Finally, the model uses the Viterbi algorithm using Equation (13) to predict the optimal score.

4. Evaluation on Food Domain

In this section, we discuss the experiments and results of our models.

4.1. Experimental Environments

4.1.1. Dataset for MenuNER and Fine-Tuning

Our experiments used the YELP dataset [31] and processed reviews only from the restaurant category to make food domain dataset. A corpus with 15,000,000 sentences was prepared from the YELP dataset for further pre-training of the BERT-base language model to adopt the domain language model. Although a larger corpus would yield better results, we limit the number of sentences due to computational constraints.

To prepare the training corpus from the raw data, which consist of user-generated reviews, we first performed sentence segmentation and normalization using the Spacy library [32]. Then, we pre-generated five arbitrarily processed corpora for further pre-training of the BERT model. Each generated document contains tokens, segment IDs’ masked labels, masked label’s position and a flag indicating whether the next segment in the masked language model is random.

To fine-tune the downstream MenuNER task, a carefully handcrafted menu dataset is created in IOB (Inside, Outside, Beginning) format (Table 1) using the WebAnno2 tool [33]. We use NLTK library [34] for POS tagging and annotation. We divide dataset into train, test and valid file for training and evaluation. We also validate our dataset using the proposed deep learning model and manually identify the TP, TN, FP, and FN labels to assess human error in the annotation process.

4.1.2. Experiment Metrics

The evaluation and ablation study measures of the Bi-LSTM-CRF model are carried out on the basis of three metrics scores: precision, recall, and the F1:

P r e c i s i o n (P) = \frac{T P}{T P + F P}

(14)

R e c a l l (R) = \frac{T P}{T P + F N}

(15)

F 1 S c o r e = 2 \times \frac{P r e c i s i o n \times R e c a l l}{P r e c i s i o n + R e c a l l}

(16)

Here, TP (True Positive) and FP (False Positive) represent the number of a menu label, which is predicted as a Menu label, and the number of a non-entity label O, which is predicted as a Menu label. TN (True Negative) and FN (False Negative) represent the number of a non-entity label O which is predicted as a non-entity label O, and the number of the Menu label, which is predicted as a non-entity label O, respectively. The F1-score is obtained by calculating the harmonic average of precision (P) and recall (R).

4.1.3. Experiment Setting

The BERT language model is further pre-trained on five arbitrarily generated restaurant corpora to obtain the BERT-domain model. We train the BERT MLM on food corpus for 80,000 steps, which took (34,708.82 s) ~9.5 h for 3 epochs on Nvidia TITAN X GPU. We use Adam optimizer with 1 × 10⁻⁸ and a learning rate of 3 × 10⁻⁵. Figure 5 shows the training loss at every 50 steps.
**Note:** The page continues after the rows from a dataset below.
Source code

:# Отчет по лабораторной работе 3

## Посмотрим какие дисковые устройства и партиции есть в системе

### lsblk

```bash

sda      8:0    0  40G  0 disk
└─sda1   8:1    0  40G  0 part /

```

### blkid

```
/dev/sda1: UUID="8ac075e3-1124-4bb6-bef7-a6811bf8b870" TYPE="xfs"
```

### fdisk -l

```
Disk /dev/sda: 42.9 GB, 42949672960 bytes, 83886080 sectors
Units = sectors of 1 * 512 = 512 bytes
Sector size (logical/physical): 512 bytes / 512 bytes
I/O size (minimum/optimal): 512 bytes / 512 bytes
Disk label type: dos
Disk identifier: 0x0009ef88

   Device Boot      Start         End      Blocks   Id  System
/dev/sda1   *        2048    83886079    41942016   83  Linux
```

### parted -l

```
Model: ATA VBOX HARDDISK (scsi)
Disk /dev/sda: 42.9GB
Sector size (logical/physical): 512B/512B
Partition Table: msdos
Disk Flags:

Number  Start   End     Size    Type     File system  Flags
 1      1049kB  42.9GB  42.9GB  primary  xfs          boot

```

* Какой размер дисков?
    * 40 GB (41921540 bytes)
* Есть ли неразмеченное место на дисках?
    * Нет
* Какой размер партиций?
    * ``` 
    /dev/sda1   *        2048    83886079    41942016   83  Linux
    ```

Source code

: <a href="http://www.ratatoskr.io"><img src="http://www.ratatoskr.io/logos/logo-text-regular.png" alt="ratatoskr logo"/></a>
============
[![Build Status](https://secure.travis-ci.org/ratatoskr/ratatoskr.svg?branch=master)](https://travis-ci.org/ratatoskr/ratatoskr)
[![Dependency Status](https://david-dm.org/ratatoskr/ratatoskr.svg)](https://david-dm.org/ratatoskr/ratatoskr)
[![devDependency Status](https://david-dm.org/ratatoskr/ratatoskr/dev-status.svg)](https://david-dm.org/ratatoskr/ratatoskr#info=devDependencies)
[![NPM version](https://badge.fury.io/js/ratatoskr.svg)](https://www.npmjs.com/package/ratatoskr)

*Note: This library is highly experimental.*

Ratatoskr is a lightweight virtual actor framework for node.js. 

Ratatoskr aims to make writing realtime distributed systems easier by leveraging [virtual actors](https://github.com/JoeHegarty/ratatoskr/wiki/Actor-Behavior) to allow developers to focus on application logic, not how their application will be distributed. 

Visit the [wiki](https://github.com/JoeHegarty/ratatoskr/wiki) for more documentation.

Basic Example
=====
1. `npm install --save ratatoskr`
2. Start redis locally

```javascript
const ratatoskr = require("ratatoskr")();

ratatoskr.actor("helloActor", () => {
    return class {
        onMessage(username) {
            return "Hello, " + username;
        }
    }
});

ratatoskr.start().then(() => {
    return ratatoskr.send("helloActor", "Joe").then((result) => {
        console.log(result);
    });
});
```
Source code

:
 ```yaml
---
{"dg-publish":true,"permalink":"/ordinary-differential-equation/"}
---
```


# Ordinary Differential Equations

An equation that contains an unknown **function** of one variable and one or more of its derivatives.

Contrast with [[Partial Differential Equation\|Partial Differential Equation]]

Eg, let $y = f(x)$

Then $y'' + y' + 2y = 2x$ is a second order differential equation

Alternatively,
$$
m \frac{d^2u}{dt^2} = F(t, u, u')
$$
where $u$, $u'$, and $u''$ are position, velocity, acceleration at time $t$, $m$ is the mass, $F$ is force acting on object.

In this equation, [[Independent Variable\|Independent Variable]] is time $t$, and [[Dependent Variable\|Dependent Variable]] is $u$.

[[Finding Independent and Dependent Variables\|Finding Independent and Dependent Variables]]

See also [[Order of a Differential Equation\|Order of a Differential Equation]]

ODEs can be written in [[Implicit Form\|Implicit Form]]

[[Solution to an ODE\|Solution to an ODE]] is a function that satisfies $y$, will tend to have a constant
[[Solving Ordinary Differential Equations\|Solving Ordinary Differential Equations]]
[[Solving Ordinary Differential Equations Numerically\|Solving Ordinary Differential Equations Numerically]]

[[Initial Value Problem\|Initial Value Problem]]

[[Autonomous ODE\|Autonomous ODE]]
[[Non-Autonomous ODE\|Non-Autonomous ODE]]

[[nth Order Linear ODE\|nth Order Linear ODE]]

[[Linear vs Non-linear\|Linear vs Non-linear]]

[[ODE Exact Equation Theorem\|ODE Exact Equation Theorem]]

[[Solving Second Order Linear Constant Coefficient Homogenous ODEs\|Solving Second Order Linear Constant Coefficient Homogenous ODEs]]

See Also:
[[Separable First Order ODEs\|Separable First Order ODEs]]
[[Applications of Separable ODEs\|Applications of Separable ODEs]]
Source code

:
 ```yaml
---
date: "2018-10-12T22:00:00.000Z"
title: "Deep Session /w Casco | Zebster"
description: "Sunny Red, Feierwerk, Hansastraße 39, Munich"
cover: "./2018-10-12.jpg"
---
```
For fine-tuning the MenuNER task using BiLSTM-CRF network, we use Adam optimizer with a learning rate of 1 × 10⁻³, and Adam epsilon (ε) 1 × 10⁻⁸, weight decay of 0.01. The model training was performed on Nvidia TITAN X GPU with a batch size of 64. We set the number of epochs equal to 30 and the patience value of 7 for early stopping criteria if the model ceased to decrease.

In our model, we adopt setting with mean pooling the hidden outputs from the last four layers of the pre-train BERT model and apply this setting for all the downstream fine-tuning tasks and model evaluation experiments.

4.2. Experimental Results

4.2.1. Ablation Test

We performed ablation experiments to investigate the model behavior with different features and components. For ablation experiments, we apply ‘Bi-LSTM-CRF’ network model by utilizing the BERT-domain model and use default parameter settings as used in the downstream fine-tuning NER task. Table 2 summarizes the ablation experimental results, which show the impact of additional embedding features (Character-level CharCNN feature and POS tag feature) in the network model.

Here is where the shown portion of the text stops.